> **ASSIGNMENT**: Beneath this instruction is a listing; print exactly the lines in it starting at the line that contains "read(ByteBuffer dst) throws IOException" and going through the line that contains "length) throws IOException".

> **EXTRACTED RECORDS**:
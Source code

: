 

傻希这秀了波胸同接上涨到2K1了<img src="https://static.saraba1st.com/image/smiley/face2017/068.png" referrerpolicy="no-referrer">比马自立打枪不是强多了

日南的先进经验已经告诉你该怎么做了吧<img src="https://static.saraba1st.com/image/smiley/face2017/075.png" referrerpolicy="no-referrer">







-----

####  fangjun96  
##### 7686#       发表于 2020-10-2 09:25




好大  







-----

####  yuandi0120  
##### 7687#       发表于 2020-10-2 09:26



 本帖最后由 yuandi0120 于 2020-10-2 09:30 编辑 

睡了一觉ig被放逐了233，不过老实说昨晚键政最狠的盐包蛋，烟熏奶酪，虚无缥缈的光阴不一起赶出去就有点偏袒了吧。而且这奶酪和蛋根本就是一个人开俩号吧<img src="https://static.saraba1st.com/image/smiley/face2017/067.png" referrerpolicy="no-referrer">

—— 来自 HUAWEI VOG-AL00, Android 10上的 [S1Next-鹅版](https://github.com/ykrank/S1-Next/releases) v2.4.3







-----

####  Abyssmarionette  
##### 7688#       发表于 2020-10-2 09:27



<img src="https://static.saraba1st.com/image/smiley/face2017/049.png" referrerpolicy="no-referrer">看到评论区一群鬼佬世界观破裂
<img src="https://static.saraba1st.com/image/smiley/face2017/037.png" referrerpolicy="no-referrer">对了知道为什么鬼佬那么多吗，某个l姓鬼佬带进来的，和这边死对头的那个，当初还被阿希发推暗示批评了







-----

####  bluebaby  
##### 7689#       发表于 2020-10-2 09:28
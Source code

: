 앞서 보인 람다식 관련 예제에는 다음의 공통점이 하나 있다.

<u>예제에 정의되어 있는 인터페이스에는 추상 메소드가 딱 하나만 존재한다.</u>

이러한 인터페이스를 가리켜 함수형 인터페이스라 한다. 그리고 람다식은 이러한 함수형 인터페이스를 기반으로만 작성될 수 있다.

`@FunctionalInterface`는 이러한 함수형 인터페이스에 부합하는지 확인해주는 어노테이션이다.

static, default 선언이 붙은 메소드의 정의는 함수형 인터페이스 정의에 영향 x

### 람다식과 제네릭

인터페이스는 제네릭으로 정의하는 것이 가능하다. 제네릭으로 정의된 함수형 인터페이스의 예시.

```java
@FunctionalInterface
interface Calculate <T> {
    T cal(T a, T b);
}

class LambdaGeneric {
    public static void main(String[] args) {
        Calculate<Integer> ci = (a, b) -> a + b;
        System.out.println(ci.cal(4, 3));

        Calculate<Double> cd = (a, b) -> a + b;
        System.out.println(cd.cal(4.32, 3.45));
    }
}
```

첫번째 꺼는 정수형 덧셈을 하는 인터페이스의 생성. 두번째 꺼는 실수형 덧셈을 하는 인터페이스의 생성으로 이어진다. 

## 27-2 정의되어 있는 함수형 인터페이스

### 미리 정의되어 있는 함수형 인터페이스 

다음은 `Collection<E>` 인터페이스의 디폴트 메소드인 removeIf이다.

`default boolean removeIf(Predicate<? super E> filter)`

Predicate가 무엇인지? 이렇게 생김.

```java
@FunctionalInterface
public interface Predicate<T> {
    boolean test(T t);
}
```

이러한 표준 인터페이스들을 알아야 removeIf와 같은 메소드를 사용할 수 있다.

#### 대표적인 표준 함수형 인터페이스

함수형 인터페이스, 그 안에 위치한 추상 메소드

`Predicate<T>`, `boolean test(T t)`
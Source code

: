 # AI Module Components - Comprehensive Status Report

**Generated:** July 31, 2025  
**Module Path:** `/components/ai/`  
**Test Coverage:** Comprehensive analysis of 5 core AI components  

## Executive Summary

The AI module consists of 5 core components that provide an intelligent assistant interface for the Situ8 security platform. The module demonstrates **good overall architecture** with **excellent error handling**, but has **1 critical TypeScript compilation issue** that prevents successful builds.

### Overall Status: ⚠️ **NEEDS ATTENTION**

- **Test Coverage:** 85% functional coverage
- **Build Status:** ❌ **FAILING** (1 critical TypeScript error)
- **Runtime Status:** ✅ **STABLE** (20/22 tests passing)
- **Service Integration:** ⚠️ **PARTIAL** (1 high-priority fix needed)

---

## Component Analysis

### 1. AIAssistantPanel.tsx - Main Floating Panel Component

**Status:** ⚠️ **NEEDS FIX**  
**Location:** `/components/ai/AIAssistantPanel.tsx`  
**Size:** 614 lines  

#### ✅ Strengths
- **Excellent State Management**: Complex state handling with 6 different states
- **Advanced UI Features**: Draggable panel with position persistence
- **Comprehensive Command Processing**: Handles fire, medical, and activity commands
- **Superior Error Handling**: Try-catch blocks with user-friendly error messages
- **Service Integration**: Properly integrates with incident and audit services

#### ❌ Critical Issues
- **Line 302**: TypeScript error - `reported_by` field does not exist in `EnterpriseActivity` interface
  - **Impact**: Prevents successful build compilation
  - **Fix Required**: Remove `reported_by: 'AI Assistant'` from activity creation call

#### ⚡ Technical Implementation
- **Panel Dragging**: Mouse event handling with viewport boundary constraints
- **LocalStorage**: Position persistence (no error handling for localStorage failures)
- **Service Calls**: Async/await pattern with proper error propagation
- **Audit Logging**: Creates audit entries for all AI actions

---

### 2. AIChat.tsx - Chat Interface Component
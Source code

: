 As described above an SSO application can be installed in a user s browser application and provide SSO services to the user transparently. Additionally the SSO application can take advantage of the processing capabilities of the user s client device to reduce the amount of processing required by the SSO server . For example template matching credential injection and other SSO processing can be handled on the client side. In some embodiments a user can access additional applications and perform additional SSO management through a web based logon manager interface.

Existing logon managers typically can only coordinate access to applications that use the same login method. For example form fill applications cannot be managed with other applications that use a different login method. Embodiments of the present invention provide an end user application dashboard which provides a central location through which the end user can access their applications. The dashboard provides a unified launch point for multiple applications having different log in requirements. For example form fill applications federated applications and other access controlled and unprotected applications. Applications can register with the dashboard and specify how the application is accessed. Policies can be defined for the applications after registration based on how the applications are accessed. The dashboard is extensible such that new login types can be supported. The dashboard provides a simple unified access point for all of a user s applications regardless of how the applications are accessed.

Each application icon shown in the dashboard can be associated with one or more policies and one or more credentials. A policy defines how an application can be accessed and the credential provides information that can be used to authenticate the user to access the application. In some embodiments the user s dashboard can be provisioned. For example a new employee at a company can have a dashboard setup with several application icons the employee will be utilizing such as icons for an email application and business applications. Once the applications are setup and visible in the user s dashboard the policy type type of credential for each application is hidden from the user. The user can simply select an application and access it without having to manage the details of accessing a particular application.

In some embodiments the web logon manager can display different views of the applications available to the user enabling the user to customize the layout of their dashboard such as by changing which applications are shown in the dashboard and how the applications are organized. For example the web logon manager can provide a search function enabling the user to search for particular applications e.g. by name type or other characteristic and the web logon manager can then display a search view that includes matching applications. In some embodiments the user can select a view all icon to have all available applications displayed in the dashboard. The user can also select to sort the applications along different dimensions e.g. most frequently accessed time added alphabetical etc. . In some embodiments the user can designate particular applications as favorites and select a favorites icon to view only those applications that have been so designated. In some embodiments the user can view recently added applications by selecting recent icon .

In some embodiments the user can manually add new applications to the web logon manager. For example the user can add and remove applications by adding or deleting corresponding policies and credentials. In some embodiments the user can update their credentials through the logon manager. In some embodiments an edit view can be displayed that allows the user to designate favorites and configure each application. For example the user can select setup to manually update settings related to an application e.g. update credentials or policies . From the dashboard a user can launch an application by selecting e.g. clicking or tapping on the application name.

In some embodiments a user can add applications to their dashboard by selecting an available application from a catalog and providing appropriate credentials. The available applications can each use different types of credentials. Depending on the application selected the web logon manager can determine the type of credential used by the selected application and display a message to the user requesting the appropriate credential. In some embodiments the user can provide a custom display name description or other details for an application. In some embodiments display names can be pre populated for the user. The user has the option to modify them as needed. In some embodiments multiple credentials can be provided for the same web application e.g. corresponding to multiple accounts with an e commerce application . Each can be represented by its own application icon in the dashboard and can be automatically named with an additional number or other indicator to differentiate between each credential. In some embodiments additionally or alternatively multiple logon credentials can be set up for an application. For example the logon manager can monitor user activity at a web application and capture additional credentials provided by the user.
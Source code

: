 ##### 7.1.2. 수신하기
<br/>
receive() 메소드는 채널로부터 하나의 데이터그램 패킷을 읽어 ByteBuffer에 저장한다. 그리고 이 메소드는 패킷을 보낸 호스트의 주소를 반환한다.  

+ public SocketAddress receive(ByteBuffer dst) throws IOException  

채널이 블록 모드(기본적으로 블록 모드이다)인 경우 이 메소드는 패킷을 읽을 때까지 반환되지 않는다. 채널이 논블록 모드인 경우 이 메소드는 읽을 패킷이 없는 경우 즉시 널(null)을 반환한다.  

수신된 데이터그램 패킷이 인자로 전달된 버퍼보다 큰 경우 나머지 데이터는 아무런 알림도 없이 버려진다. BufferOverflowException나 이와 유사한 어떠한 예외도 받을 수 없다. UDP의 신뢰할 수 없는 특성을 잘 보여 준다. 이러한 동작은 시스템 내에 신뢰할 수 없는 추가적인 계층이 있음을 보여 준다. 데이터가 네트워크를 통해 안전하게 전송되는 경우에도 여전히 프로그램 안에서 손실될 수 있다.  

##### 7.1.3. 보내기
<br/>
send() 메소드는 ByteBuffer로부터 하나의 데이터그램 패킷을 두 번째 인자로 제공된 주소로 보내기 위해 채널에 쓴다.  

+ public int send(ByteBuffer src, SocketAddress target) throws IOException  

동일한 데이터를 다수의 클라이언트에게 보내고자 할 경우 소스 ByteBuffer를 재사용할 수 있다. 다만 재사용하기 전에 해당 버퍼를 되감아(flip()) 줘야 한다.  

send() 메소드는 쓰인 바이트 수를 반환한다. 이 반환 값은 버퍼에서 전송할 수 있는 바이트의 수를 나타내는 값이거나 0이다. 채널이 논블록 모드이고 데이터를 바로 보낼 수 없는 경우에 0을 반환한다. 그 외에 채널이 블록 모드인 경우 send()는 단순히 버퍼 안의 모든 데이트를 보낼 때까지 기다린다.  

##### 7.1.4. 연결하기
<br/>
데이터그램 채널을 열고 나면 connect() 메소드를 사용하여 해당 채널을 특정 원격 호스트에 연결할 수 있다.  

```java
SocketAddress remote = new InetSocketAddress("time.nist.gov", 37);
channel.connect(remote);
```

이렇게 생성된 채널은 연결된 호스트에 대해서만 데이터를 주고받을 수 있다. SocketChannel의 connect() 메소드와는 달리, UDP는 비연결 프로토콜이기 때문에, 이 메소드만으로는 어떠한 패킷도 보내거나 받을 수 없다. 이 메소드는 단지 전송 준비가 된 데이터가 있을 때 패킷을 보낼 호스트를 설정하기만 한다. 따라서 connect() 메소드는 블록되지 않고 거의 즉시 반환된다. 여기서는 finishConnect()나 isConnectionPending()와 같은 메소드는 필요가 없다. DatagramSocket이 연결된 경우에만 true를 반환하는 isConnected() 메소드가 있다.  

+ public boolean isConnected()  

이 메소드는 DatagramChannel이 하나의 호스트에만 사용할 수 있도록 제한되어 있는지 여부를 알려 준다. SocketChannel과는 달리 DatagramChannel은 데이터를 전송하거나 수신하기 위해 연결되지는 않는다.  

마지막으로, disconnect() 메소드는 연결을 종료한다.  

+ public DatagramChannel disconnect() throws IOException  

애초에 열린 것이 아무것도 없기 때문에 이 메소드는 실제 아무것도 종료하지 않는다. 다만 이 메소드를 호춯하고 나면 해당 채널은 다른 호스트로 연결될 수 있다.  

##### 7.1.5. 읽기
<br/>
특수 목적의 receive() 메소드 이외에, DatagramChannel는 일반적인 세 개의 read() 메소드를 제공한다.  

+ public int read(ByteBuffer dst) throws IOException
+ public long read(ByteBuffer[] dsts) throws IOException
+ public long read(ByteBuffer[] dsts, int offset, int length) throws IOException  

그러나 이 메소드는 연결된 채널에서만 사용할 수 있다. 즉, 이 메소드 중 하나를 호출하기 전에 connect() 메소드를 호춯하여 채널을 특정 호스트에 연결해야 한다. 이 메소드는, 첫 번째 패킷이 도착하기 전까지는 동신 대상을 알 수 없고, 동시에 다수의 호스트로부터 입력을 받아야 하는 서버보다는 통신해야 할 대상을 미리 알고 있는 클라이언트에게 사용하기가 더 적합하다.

> **ANSWER BOX**:
+ public int read(ByteBuffer dst) throws IOException
+ public long read(ByteBuffer[] dsts) throws IOException
+ public long read(ByteBuffer[] dsts, int offset, int length) throws IOException  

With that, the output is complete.